* _Task instructions_
Which lines in the records below contain the word "ideas"? Report each of them.

* _Extracted data_
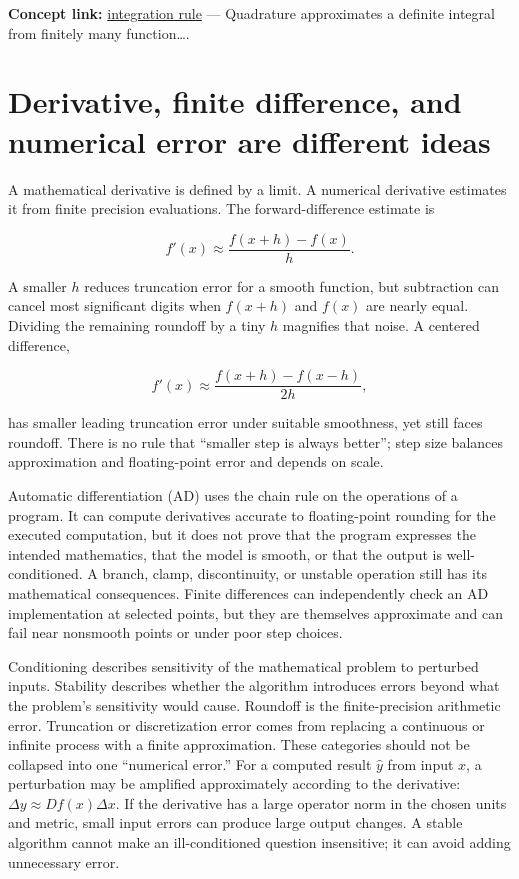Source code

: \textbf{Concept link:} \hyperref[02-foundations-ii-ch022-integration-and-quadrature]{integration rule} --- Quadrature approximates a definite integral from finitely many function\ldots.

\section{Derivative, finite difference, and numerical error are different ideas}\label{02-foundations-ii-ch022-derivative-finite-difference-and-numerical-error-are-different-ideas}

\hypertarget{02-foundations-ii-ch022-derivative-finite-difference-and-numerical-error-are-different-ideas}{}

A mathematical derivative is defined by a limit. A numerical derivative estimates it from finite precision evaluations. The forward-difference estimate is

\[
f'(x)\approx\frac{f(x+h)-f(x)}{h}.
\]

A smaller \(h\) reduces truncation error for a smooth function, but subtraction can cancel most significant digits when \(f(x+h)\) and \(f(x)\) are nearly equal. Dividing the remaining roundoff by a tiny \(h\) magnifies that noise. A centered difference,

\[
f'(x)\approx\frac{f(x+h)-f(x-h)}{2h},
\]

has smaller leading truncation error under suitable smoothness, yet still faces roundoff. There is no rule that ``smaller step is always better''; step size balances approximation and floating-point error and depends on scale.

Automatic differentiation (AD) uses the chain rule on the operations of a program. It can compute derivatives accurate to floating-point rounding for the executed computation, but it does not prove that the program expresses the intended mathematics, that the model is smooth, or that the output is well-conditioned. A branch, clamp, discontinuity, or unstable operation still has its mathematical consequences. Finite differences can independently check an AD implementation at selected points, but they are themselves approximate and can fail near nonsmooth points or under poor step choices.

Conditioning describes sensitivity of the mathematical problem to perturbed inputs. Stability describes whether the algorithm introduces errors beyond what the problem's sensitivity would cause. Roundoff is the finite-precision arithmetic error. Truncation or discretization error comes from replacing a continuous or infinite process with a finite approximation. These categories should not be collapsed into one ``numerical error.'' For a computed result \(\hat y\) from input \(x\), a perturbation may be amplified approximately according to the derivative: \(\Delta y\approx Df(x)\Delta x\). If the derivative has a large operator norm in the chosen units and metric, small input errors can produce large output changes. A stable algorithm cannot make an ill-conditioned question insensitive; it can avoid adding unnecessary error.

* _Response box_
\section{Derivative, finite difference, and numerical error are different ideas}\label{02-foundations-ii-ch022-derivative-finite-difference-and-numerical-error-are-different-ideas}
\hypertarget{02-foundations-ii-ch022-derivative-finite-difference-and-numerical-error-are-different-ideas}{}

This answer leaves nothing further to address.